Das Arigona-Trauma
So falsch die Politik der offenen Grenzen war: Hierzulande lebende Flüchtlinge einfach ihrem Schicksal zu überlassen, kann nicht im Interesse einer vernünftigen Politik sein.
Die Debatte über die Integration von Flüchtlingen nimmt bisweilen eigentümliche Wendungen an. Da wird darüber geklagt, Flüchtlinge würden keiner geregelten Tätigkeit nachgehen, nur sinnlos herumsitzen, aus Langeweile oder anderen Gründen auf falsche Gedanken kommen. Darüber hinaus fielen sie dem Steuerzahler zur Last, belasteten das Budget, leerten alle Mindestsicherungstöpfe.
Von den Schlussfolgerungen, die sich daraus ableiten ließen, will man doch nichts wissen: dass man im Eiltempo die Asylverfahren abschließt, Flüchtlingen so rasch wie möglich Deutsch beibringt, sie so schnell wie möglich qualifiziert und gleichzeitig den Arbeitsmarkt öffnet. Der Flüchtling als Nettozahler statt als Nettoempfänger? Das hat doch was.
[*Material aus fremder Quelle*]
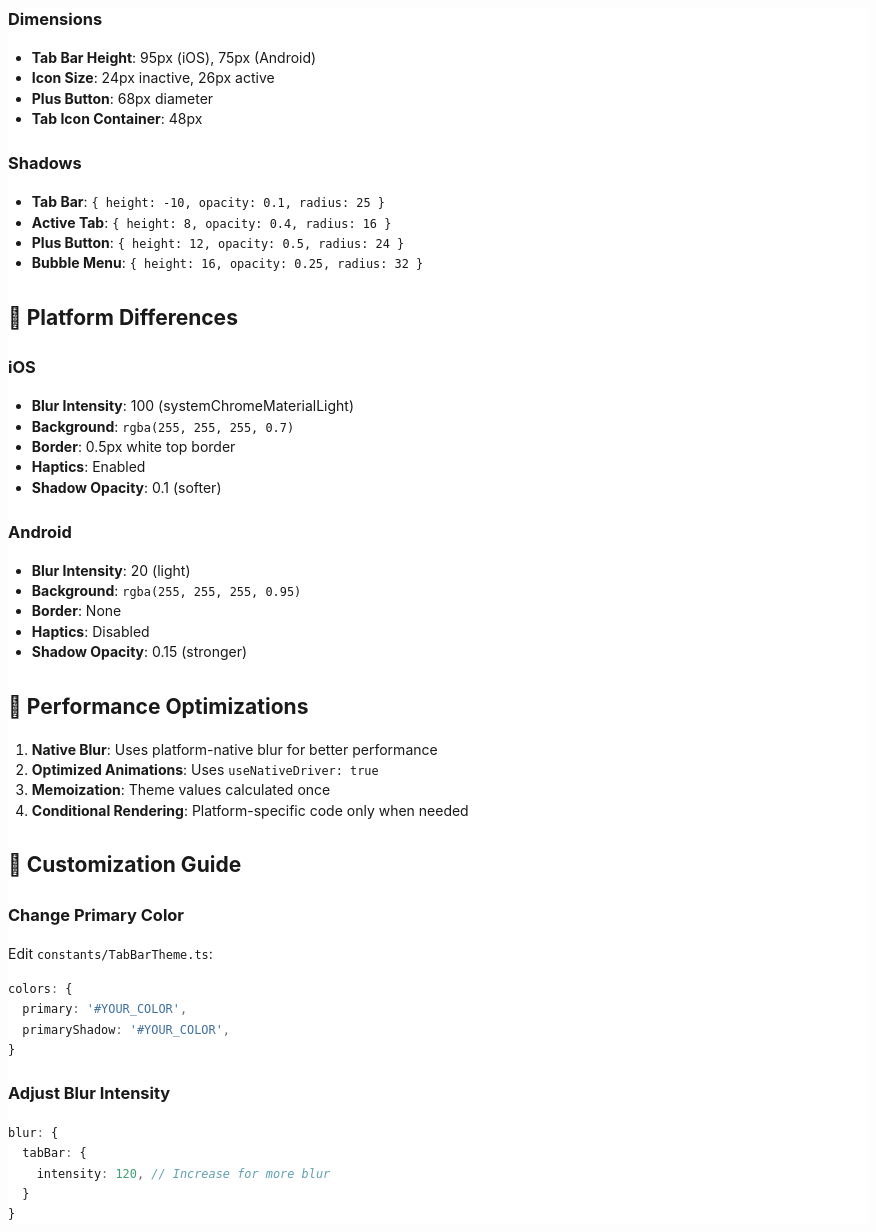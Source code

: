 ### Dimensions
- **Tab Bar Height**: 95px (iOS), 75px (Android)
- **Icon Size**: 24px inactive, 26px active
- **Plus Button**: 68px diameter
- **Tab Icon Container**: 48px

### Shadows
- **Tab Bar**: `{ height: -10, opacity: 0.1, radius: 25 }`
- **Active Tab**: `{ height: 8, opacity: 0.4, radius: 16 }`
- **Plus Button**: `{ height: 12, opacity: 0.5, radius: 24 }`
- **Bubble Menu**: `{ height: 16, opacity: 0.25, radius: 32 }`

## 📱 Platform Differences

### iOS
- **Blur Intensity**: 100 (systemChromeMaterialLight)
- **Background**: `rgba(255, 255, 255, 0.7)`
- **Border**: 0.5px white top border
- **Haptics**: Enabled
- **Shadow Opacity**: 0.1 (softer)

### Android
- **Blur Intensity**: 20 (light)
- **Background**: `rgba(255, 255, 255, 0.95)`
- **Border**: None
- **Haptics**: Disabled
- **Shadow Opacity**: 0.15 (stronger)

## 🚀 Performance Optimizations

1. **Native Blur**: Uses platform-native blur for better performance
2. **Optimized Animations**: Uses `useNativeDriver: true`
3. **Memoization**: Theme values calculated once
4. **Conditional Rendering**: Platform-specific code only when needed

## 🔧 Customization Guide

### Change Primary Color
Edit `constants/TabBarTheme.ts`:
```typescript
colors: {
  primary: '#YOUR_COLOR',
  primaryShadow: '#YOUR_COLOR',
}
```

### Adjust Blur Intensity
```typescript
blur: {
  tabBar: {
    intensity: 120, // Increase for more blur
  }
}
```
AMS-Chef Johannes Kopf ist mit einer alten Forderung an die Öffentlichkeit gegangen: dass man den Lehrstellenmarkt für junge Syrer, die sehr wahrscheinlich Asyl erhalten, öffnet. Statt sie ihrem Schicksal zu überlassen bzw. sie dann Gefahr laufen, dass sie einen weniger gut bezahlten Hilfsarbeiterjob annehmen oder auf ewig Mindestsicherung beziehen, sollen sie umgehend qualifiziert werden. Trotz hoher Arbeitslosigkeit sind in gewissen Sparten immer noch Lehrstellen offen. Kein Wunder, dass die Wirtschaftskammer darüber jubelt.
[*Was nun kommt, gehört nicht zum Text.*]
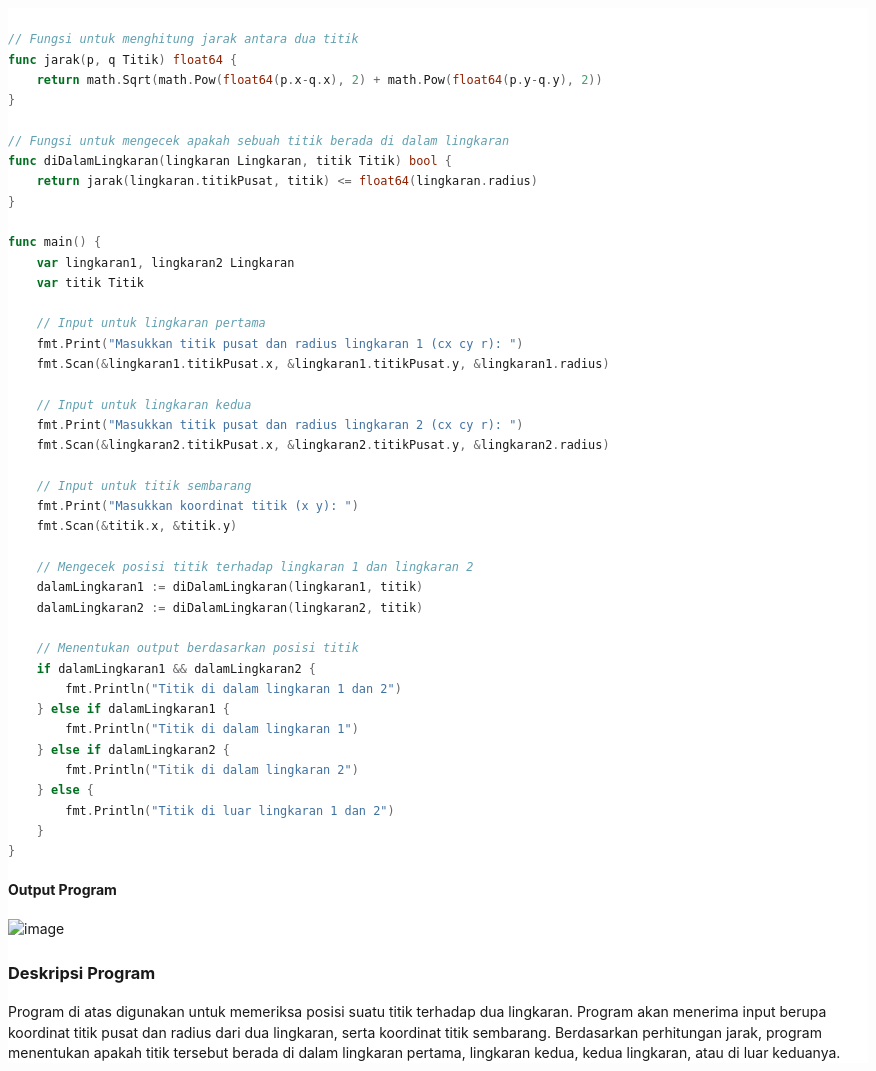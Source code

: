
 ```go

// Fungsi untuk menghitung jarak antara dua titik
func jarak(p, q Titik) float64 {
	return math.Sqrt(math.Pow(float64(p.x-q.x), 2) + math.Pow(float64(p.y-q.y), 2))
}

// Fungsi untuk mengecek apakah sebuah titik berada di dalam lingkaran
func diDalamLingkaran(lingkaran Lingkaran, titik Titik) bool {
	return jarak(lingkaran.titikPusat, titik) <= float64(lingkaran.radius)
}

func main() {
	var lingkaran1, lingkaran2 Lingkaran
	var titik Titik

	// Input untuk lingkaran pertama
	fmt.Print("Masukkan titik pusat dan radius lingkaran 1 (cx cy r): ")
	fmt.Scan(&lingkaran1.titikPusat.x, &lingkaran1.titikPusat.y, &lingkaran1.radius)

	// Input untuk lingkaran kedua
	fmt.Print("Masukkan titik pusat dan radius lingkaran 2 (cx cy r): ")
	fmt.Scan(&lingkaran2.titikPusat.x, &lingkaran2.titikPusat.y, &lingkaran2.radius)

	// Input untuk titik sembarang
	fmt.Print("Masukkan koordinat titik (x y): ")
	fmt.Scan(&titik.x, &titik.y)

	// Mengecek posisi titik terhadap lingkaran 1 dan lingkaran 2
	dalamLingkaran1 := diDalamLingkaran(lingkaran1, titik)
	dalamLingkaran2 := diDalamLingkaran(lingkaran2, titik)

	// Menentukan output berdasarkan posisi titik
	if dalamLingkaran1 && dalamLingkaran2 {
		fmt.Println("Titik di dalam lingkaran 1 dan 2")
	} else if dalamLingkaran1 {
		fmt.Println("Titik di dalam lingkaran 1")
	} else if dalamLingkaran2 {
		fmt.Println("Titik di dalam lingkaran 2")
	} else {
		fmt.Println("Titik di luar lingkaran 1 dan 2")
	}
}
```
#### Output Program
![image](https://github.com/user-attachments/assets/bfa0c9b1-e127-4707-80c1-1c2af02314e6)

### Deskripsi Program
Program di atas digunakan untuk memeriksa posisi suatu titik terhadap dua lingkaran. Program akan menerima input berupa koordinat titik pusat dan radius dari dua lingkaran, serta koordinat titik sembarang. Berdasarkan perhitungan jarak, program menentukan apakah titik tersebut berada di dalam lingkaran pertama, lingkaran kedua, kedua lingkaran, atau di luar keduanya.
Dass die meisten Syrer aus der Mittelschicht stammen und eines Tages unsere Pensionen sichern, von dieser Illusion ist man längst abgekommen. In der ersten Euphorie wurden in der Debatte kulturelle Aspekte unter den Tisch gekehrt. Das Gelingen von Integration hängt nicht nur vom Bildungsgrad, sondern bisweilen auch von der kulturellen Prägung ab.
Innenminister Wolfgang Sobotka ist vom AMS-Vorstoß wenig begeistert – und bemüht wieder einmal den Pull-Faktor: dass sich das weltweit herumsprechen würde und sich erst recht Menschen auf den Weg nach Österreich machen. Mit dem Argument hat das Ministerium bisher alle Integrationsmaßnahmen torpediert – nach dem Motto: je aussichtsloser die Lage für die hier lebenden Flüchtlinge, umso wahrscheinlicher, dass sie bald gehen und niemand nachkommt.
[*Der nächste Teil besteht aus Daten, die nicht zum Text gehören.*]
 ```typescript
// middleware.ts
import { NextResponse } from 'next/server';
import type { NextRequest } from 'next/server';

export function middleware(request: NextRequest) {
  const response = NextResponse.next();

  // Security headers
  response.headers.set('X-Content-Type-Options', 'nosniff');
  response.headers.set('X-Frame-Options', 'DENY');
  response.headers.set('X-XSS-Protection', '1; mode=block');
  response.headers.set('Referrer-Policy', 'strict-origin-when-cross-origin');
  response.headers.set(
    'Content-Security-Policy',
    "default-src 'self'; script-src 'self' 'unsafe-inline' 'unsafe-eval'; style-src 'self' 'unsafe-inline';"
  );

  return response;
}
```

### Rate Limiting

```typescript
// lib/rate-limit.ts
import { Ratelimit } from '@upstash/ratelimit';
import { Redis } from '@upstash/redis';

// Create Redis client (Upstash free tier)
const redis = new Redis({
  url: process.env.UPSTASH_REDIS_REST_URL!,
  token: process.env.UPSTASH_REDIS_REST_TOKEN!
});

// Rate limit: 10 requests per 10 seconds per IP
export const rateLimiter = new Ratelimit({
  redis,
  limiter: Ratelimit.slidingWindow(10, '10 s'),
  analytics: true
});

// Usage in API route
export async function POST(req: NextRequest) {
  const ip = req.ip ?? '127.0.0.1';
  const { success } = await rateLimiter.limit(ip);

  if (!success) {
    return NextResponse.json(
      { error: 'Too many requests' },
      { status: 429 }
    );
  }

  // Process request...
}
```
Im Innenministerium sitzt es immer noch tief – das „ArigonaTrauma“: dass Flüchtlinge nach wenigen Jahren so perfekt integriert sind, dass deren Abschiebung, obwohl kein Asylgrund mehr besteht, weil in der Heimat wieder Frieden herrscht, nicht mehr gerechtfertigt erscheint. Die junge Arigona Zogaj sollte in den Kosovo abgeschoben werden, sprach aber perfekt Oberösterreichisch und kaum Kosovarisch. Humanitäre Gründe wurden damals geltend gemacht.S o falsch sich die Politik der offenen Grenzen in Österreich und Europa erwiesen hat: Das „Arigona-Trauma“darf nicht der Anlass sein, dass man jene Flüchtlinge, die nicht so bald in ihre Heimat zurückkehren können, einfach ihrem Schicksal überlässt. Ein Abdriften in Parallelwelten kann nicht im Interesse einer vernünftigen Politik sein.